After 2 1/2 years, I am looking forward to auditing a Gerd Heuschmann clinic this week… I love these clinics and am so grateful that he is able to come again!
I found some brief notes that I took on my phone at the last clinic…
~ Touch the horse’s mouth the way you touch something you like to touch… softly and gently… with respect.
~ Think into your seat. Mind to butt. Your seat is in your brain.
~ Hug your horse with legs and hands - but have a breathing leg, not just a solid clamp.
~ Respect the single step.
And one I have used with my riders at assorted levels for a few years…
~ I. Have. Time.
As in… take the time to work at something slowly and with understanding.
I was working with a para dressage rider who would get frustrated when he could not get something right instantly… a leg yield, a turn on the fore… and after listening to me repeat that to him, I overheard him whispering as he gave his horse a pat and started an exercise…" I. Have.Time. WE. Have. Time."
My most recent “aha” moment came from an unusual place - a swing dancing lesson! My fiance and I have been going to swing dance classes so we don’t completely embarrass ourselves at our wedding. We’ve actually really enjoyed it and have started going to dances a couple times a month.
One of the instructors of the class was talking about how the leaders/followers need to maintain a steady connection with each other. He literally used the phrase “keep a steady, elastic contact” and my dressage brain clicked on. For the leaders, it’s all about using your body language/intention to signal to the follow what’s coming next. For the follows, it’s not necessarily about listening so intently to the leader that you tune everything else out, but being in tune with the leader to know what’s coming next. Of course, it’s also very important to maintain an internal rhythm that keeps you in beat with the music. The leader also has to ask for different moves at the right place in the sequence otherwise it’s pretty much impossible for the follow to respond.
Honestly my mind was blown. Pretty much everything I wrote above is something that a dressage instructor has told me somewhere along the line. I know dressage is often compared to a dance between horse and rider but I had no idea how true that was!

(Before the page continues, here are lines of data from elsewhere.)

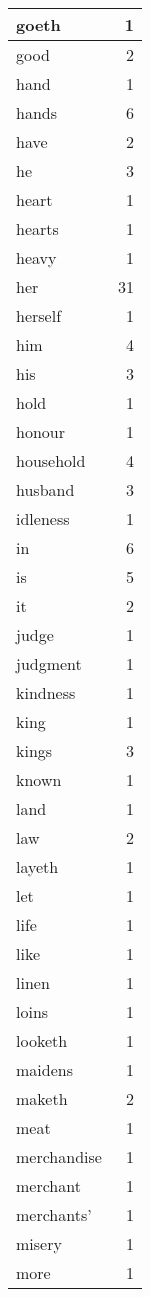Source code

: \begin{center}
\begin{longtable}{l|r}
goeth & 1\\ \hline 
good & 2\\ \hline 
hand & 1\\ \hline 
hands & 6\\ \hline 
have & 2\\ \hline 
he & 3\\ \hline 
heart & 1\\ \hline 
hearts & 1\\ \hline 
heavy & 1\\ \hline 
her & 31\\ \hline 
herself & 1\\ \hline 
him & 4\\ \hline 
his & 3\\ \hline 
hold & 1\\ \hline 
honour & 1\\ \hline 
household & 4\\ \hline 
husband & 3\\ \hline 
idleness & 1\\ \hline 
in & 6\\ \hline 
is & 5\\ \hline 
it & 2\\ \hline 
judge & 1\\ \hline 
judgment & 1\\ \hline 
kindness & 1\\ \hline 
king & 1\\ \hline 
kings & 3\\ \hline 
known & 1\\ \hline 
land & 1\\ \hline 
law & 2\\ \hline 
layeth & 1\\ \hline 
let & 1\\ \hline 
life & 1\\ \hline 
like & 1\\ \hline 
linen & 1\\ \hline 
loins & 1\\ \hline 
looketh & 1\\ \hline 
maidens & 1\\ \hline 
maketh & 2\\ \hline 
meat & 1\\ \hline 
merchandise & 1\\ \hline 
merchant & 1\\ \hline 
merchants' & 1\\ \hline 
misery & 1\\ \hline 
more & 1\\ \hline 

\end{longtable}
\end{center}
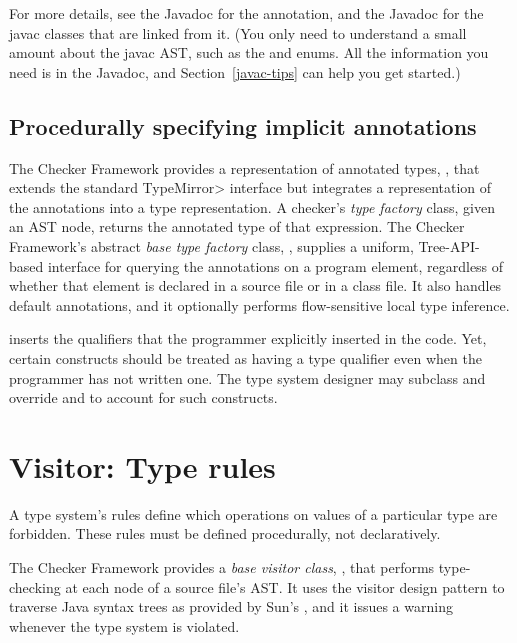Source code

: For more details, see the Javadoc for the 
  annotation, and the Javadoc for the javac classes that are linked from
it.  (You only need to understand a small amount about the javac AST, such
as the
and
enums.  All the information you need is in the Javadoc, and
Section~\ref{javac-tips} can help you get started.)


\subsection{Procedurally specifying implicit annotations}


The Checker Framework provides a representation of annotated types,
, that extends the standard \<TypeMirror>
interface but integrates a representation of the annotations into a
type representation.  A checker's \emph{type factory} class, given an AST
node, returns the annotated type of that expression.  The Checker
Framework's abstract
\emph{base type factory} class, ,
supplies a uniform, Tree-API-based interface
for querying the annotations on a program element, regardless of
whether that element is declared in a source file or in a class file.
It also handles default annotations, and it optionally performs
flow-sensitive local type inference.

 inserts the qualifiers that the programmer
explicitly inserted in the code.  Yet, certain constructs should be
treated as having a type qualifier even when the programmer has not
written one.  The type system designer may subclass
 and override
 and
 to account for
such constructs.


\section{Visitor: Type rules\label{extending-visitor}}

A type system's rules define which operations on values of a
particular type are forbidden.
These rules must be defined procedurally, not declaratively.

The Checker Framework provides a \textit{base visitor class},
, that performs type-checking at each node of a
source file's AST\@.  It uses the visitor design pattern to traverse
Java syntax trees as provided by Sun's
,
and it issues a warning whenever the type system is violated.

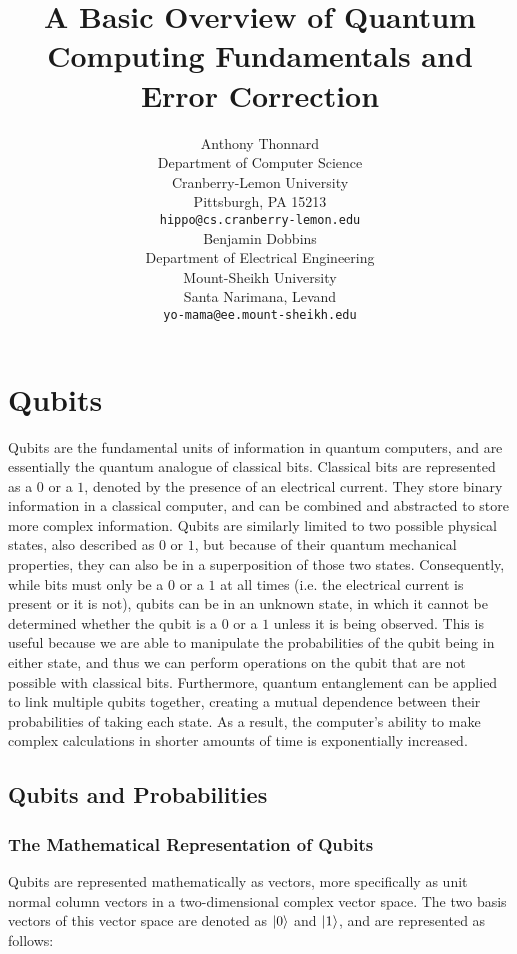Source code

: \documentclass{article}
\title{A Basic Overview of Quantum Computing Fundamentals and Error Correction}
\author{Anthony Thonnard \\
	Department of Computer Science\\
	Cranberry-Lemon University\\
	Pittsburgh, PA 15213 \\
	\texttt{hippo@cs.cranberry-lemon.edu} \\
	\And
	Benjamin Dobbins \\
	Department of Electrical Engineering\\
	Mount-Sheikh University\\
	Santa Narimana, Levand \\
	\texttt{yo-mama@ee.mount-sheikh.edu} \\
}
\begin{document}
\maketitle
\begin{abstract}
	\lipsum[1]
\end{abstract}



\twocolumn[]
\section{Qubits}
\label{sec:qubits}
Qubits are the fundamental units of information in quantum computers, and are essentially the quantum analogue of classical bits. Classical bits are represented as a $0$ or 
a $1$, denoted by the presence of an electrical current. They store binary information in a classical computer, and can be combined and abstracted to store more complex 
information. Qubits are similarly limited to two possible physical states, also described as $0$ or $1$, but because of their quantum mechanical properties, they can also be 
in a superposition of those two states. Consequently, while bits must only be a $0$ or a $1$ at all times (i.e. the electrical current is present or it is not), qubits 
can be in an unknown state, in which it cannot be determined whether the qubit is a $0$ or a $1$ unless it is being observed. This is useful because we are able to manipulate 
the probabilities of the qubit being in either state, and thus we can perform operations on the qubit that are not possible with classical bits. Furthermore, 
quantum entanglement can be applied to link multiple qubits together, creating a mutual dependence between their probabilities of taking each state. As a result, the computer's
ability to make complex calculations in shorter amounts of time is exponentially increased.

\subsection{Qubits and Probabilities}
\label{sec:qubitprobs}


\subsubsection{The Mathematical Representation of Qubits}
\label{sec:mathrep}
Qubits are represented mathematically as vectors, more specifically as unit normal column vectors in a two-dimensional complex vector space. The two basis vectors of this 
vector space are denoted as $\ket{0}$ and $\ket{1}$, and are represented as follows: 
\end{document}
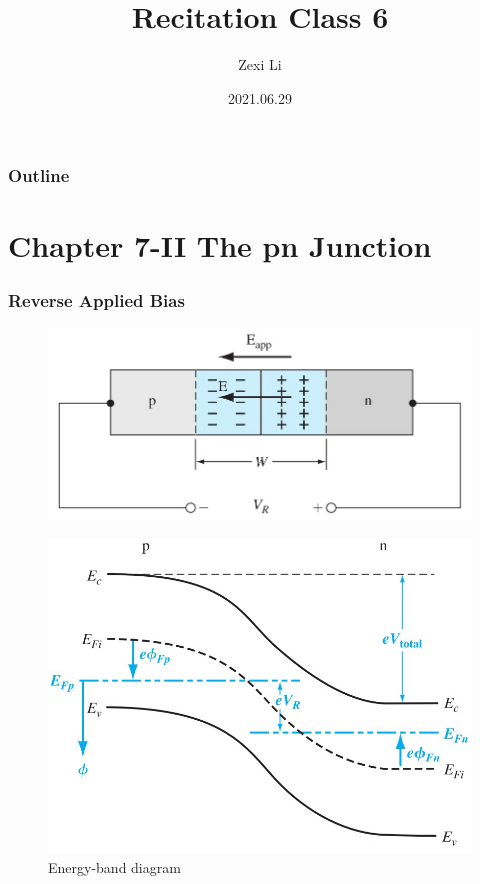 \documentclass{beamer}
\begin{document}
\renewcommand{\d}{\: \mathrm{d} }
\newcommand{\e}{\mathrm{e}}


\title[] {Recitation Class 6}

\author[lzx]{Zexi Li}


\date{2021.06.29}

\frame{\titlepage}


\begin{frame}
    \frametitle{Outline}
    \tableofcontents
\end{frame}

\section{Chapter 7-II The pn Junction}
    \begin{frame} \frametitle{Reverse Applied Bias}
        \begin{figure}[H]
            \centering
            \includegraphics[width=0.5\linewidth]{Reversed-biase-graph.jpg}
            \label{fig:Reversed-biase-graph.jpg}
        \end{figure}
        \begin{figure}[H]
            \centering
            \includegraphics[width=0.5\linewidth]{Energy-band-diagram-reversed-biase.jpg}
            \caption{Energy-band diagram}
            \label{fig:Energy-band-diagram-reversed-biase.jpg}
        \end{figure}
    \end{frame}
\end{document}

I will say that I think my experience being a “follower” in dancing has made me empathetic to my horse in a way that I never really was before. I now explicitly understand why maintaining contact is necessary even when you’re seemingly not doing anything. It’s not about controlling your horse and forcing them to put their head down, it’s about maintaining that communication so it’s not a huge jostle when you ask for something. I understood the concept but it’s entirely different to experience it!
I love those moments! I had one when my coach described steady contact like waterskiing. You don’t pull against it, because you can’t out pull a boat. But if you drop the contract or let the rope go slack, you will fall. You want to let the boat take you forward while you maintain a steady contact with it via the tow rope at all times.
Hosted a clinic with my coach a few weeks ago and was working on half-pass. She shared a sequence from Charlotte Dujardin: from centre line ride travers around the corner to half pass towards centre line. Then shoulder in on centre line, then half pirouette if walking or turn off the centre line and repeat. My lightbulb went off when I realized that first travers should feel like pirouette, the shoulders have to come around faster to set up half pass, to weigh down the hind legs and bring the inside shoulder up from the start. I visualize Satchmo’s or Ravel’s sweeping 10/10 trot half-passes. Coach does it in walk as a warm up, then we trotted and I dream of cantering it!
I really liked her style! She had an exercise for everything, was super positive and explained things well. I think she comes up/down here every 6 or so weeks and I may try to get on the list.